**THE DATA**
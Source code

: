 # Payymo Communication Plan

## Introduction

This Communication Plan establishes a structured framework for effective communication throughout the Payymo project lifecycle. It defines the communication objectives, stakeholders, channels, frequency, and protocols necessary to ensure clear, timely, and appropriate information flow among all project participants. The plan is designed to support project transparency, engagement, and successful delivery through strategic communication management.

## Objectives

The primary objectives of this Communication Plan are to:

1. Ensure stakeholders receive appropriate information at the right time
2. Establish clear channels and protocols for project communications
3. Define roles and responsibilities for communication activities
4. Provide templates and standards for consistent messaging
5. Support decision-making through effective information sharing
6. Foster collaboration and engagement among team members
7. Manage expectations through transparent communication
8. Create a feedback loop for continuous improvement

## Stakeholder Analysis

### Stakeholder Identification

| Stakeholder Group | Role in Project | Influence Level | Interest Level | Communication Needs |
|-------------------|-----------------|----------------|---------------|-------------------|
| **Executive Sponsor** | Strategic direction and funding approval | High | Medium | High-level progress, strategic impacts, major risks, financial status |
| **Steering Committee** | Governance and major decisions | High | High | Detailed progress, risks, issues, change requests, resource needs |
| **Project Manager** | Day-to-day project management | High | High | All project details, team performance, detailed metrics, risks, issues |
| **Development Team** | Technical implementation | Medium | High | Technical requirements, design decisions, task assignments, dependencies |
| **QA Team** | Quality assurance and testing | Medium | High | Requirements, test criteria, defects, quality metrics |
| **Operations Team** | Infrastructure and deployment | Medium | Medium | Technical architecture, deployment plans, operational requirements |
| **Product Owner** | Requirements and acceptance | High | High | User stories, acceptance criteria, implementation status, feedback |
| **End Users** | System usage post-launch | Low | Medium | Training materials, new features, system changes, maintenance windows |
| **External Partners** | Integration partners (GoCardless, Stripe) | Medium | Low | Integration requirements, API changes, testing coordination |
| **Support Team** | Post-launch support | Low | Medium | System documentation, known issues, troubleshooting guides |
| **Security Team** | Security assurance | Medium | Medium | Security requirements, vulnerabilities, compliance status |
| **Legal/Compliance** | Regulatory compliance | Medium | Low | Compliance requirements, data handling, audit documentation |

**WHAT YOU SHOULD DO**
What do the lines of the material read, from the first through the line with "1. Ensure stakeholders"? Transcribe them exactly and stop there.

**THE COMPLETED TASK**
Source code

: # Payymo Communication Plan

## Introduction

This Communication Plan establishes a structured framework for effective communication throughout the Payymo project lifecycle. It defines the communication objectives, stakeholders, channels, frequency, and protocols necessary to ensure clear, timely, and appropriate information flow among all project participants. The plan is designed to support project transparency, engagement, and successful delivery through strategic communication management.

## Objectives

The primary objectives of this Communication Plan are to:

1. Ensure stakeholders receive appropriate information at the right time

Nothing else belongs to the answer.